Polyatomic Logics and Generalised Blok-Esakia Theory

TL;DR

This paper introduces Polyatomic Logics inspired by Inquisitive semantics, develops their algebraic semantics, and connects them to a generalized Blok-Esakia theory through translations, advancing the algebraic understanding of logical fragments.

Contribution

It systematically studies Polyatomic Logics, introduces their algebraic semantics, and links them to a generalized Blok-Esakia theory via translations, providing new insights into algebraic logic.

Findings

Established algebraic completeness for Polyatomic Logics

Developed a generalized Blok-Esakia theory for classes of translations

Connected Polyatomic Logics with algebraic and semantic frameworks

Abstract

This paper presents a novel concept of a Polyatomic Logic and initiates its systematic study. This approach, inspired by Inquisitive semantics, is obtained by taking a variant of a given logic, obtained by looking at the fragment covered by a selector term.
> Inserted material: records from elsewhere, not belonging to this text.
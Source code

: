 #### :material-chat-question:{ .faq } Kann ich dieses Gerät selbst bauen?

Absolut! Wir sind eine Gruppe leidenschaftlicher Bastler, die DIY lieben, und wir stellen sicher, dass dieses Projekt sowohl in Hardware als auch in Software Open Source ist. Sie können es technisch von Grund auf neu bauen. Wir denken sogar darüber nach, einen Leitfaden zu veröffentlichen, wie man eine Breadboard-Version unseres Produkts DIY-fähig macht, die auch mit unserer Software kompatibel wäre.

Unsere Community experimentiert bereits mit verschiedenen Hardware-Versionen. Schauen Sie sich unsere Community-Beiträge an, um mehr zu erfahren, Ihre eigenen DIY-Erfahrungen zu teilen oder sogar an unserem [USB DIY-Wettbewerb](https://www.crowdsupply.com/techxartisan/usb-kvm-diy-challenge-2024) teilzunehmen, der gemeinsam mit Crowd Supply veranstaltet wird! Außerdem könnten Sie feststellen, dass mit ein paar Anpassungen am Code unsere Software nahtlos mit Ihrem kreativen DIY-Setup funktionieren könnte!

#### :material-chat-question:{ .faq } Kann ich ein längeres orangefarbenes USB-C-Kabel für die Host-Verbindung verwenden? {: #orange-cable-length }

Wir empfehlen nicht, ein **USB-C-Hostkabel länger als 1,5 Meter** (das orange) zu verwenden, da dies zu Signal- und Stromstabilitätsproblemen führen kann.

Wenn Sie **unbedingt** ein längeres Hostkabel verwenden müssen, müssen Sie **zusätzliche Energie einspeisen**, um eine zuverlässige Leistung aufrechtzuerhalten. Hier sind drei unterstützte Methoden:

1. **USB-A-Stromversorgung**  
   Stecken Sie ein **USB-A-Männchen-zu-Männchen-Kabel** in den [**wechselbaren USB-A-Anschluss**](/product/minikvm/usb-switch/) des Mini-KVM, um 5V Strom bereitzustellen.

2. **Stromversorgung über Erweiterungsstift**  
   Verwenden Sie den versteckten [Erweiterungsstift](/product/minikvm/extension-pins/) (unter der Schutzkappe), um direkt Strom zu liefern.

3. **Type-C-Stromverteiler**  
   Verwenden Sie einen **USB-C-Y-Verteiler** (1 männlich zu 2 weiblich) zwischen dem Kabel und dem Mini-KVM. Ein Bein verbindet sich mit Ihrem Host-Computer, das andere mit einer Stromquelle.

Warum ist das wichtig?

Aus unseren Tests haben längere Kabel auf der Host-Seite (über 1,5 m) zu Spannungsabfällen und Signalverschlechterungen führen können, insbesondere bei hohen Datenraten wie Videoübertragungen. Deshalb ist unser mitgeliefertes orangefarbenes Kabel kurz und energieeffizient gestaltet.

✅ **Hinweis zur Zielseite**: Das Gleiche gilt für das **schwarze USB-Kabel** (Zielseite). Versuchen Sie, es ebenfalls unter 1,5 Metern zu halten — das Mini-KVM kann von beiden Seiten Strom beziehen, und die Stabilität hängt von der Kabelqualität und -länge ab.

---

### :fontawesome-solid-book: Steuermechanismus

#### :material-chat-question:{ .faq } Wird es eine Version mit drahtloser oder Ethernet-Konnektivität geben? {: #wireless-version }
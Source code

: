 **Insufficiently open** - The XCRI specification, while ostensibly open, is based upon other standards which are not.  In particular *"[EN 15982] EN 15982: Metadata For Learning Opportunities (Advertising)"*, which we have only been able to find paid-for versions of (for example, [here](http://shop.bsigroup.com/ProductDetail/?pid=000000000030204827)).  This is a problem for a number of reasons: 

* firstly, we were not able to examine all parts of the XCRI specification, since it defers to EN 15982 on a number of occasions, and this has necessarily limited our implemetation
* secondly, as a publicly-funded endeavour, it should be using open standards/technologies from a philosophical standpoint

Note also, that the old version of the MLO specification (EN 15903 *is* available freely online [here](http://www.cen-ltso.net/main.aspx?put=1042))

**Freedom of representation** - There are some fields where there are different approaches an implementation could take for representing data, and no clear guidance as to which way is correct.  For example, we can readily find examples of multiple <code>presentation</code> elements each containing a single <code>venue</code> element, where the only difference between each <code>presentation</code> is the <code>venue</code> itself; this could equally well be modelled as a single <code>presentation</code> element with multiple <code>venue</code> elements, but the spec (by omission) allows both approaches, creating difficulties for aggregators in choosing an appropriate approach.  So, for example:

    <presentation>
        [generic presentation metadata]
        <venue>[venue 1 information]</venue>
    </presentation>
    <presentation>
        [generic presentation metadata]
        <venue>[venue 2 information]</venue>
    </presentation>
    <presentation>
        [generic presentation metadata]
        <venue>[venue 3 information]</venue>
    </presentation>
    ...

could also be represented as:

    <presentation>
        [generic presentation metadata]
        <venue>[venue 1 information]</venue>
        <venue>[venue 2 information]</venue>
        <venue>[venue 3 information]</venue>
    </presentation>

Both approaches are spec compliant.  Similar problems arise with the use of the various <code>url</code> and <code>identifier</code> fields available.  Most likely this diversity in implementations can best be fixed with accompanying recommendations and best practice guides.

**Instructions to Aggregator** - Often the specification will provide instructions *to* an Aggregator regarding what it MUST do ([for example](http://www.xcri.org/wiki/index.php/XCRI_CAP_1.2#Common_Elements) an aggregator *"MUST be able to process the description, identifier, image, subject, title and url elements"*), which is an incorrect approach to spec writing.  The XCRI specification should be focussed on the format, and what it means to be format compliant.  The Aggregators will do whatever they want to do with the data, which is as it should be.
We introduce an algebraic semantics for these logics and prove algebraic completeness. These logics are then related to translations, through the introduction of a number of classes of translations involving selector terms, which are noted to be ubiquitous in algebraic logic. In this setting, we also introduce a generalised Blok-Esakia theory which can be developed for special classes of translations. We conclude by showing some systematic connections between the theory of Polyatomic Logics and the general Blok-Esakia theory for a wide class of interesting translations.